● Your instructions:
Write every line of the material out exactly as shown.

*** Records provided ***

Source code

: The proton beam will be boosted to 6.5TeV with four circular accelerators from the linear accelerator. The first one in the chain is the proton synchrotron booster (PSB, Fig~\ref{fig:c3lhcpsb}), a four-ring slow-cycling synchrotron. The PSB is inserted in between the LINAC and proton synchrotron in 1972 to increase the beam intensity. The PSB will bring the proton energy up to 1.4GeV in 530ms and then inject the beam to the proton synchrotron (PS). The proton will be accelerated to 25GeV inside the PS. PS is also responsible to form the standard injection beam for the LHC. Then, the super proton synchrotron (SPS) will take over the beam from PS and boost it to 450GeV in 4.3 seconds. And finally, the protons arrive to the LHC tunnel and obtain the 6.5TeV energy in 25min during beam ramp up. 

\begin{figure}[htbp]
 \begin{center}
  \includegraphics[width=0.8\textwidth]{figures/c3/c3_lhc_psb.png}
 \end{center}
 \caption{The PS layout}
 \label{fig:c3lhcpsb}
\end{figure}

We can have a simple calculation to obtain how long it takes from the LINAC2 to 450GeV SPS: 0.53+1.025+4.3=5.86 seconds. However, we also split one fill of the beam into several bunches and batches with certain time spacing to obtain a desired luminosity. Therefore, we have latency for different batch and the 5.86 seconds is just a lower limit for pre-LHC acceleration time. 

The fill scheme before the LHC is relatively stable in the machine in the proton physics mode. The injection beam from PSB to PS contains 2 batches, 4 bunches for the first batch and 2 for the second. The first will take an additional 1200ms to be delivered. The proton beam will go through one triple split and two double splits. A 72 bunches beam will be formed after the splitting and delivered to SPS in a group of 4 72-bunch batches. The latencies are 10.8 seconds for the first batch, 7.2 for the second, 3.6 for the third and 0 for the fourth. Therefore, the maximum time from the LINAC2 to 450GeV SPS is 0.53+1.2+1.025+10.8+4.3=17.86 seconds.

*** End of Records provided ***

● Exercise result:
Source code

: The proton beam will be boosted to 6.5TeV with four circular accelerators from the linear accelerator. The first one in the chain is the proton synchrotron booster (PSB, Fig~\ref{fig:c3lhcpsb}), a four-ring slow-cycling synchrotron. The PSB is inserted in between the LINAC and proton synchrotron in 1972 to increase the beam intensity. The PSB will bring the proton energy up to 1.4GeV in 530ms and then inject the beam to the proton synchrotron (PS). The proton will be accelerated to 25GeV inside the PS. PS is also responsible to form the standard injection beam for the LHC. Then, the super proton synchrotron (SPS) will take over the beam from PS and boost it to 450GeV in 4.3 seconds. And finally, the protons arrive to the LHC tunnel and obtain the 6.5TeV energy in 25min during beam ramp up. 

\begin{figure}[htbp]
 \begin{center}
  \includegraphics[width=0.8\textwidth]{figures/c3/c3_lhc_psb.png}
 \end{center}
 \caption{The PS layout}
 \label{fig:c3lhcpsb}
\end{figure}

We can have a simple calculation to obtain how long it takes from the LINAC2 to 450GeV SPS: 0.53+1.025+4.3=5.86 seconds. However, we also split one fill of the beam into several bunches and batches with certain time spacing to obtain a desired luminosity. Therefore, we have latency for different batch and the 5.86 seconds is just a lower limit for pre-LHC acceleration time. 

The fill scheme before the LHC is relatively stable in the machine in the proton physics mode. The injection beam from PSB to PS contains 2 batches, 4 bunches for the first batch and 2 for the second. The first will take an additional 1200ms to be delivered. The proton beam will go through one triple split and two double splits. A 72 bunches beam will be formed after the splitting and delivered to SPS in a group of 4 72-bunch batches. The latencies are 10.8 seconds for the first batch, 7.2 for the second, 3.6 for the third and 0 for the fourth. Therefore, the maximum time from the LINAC2 to 450GeV SPS is 0.53+1.2+1.025+10.8+4.3=17.86 seconds.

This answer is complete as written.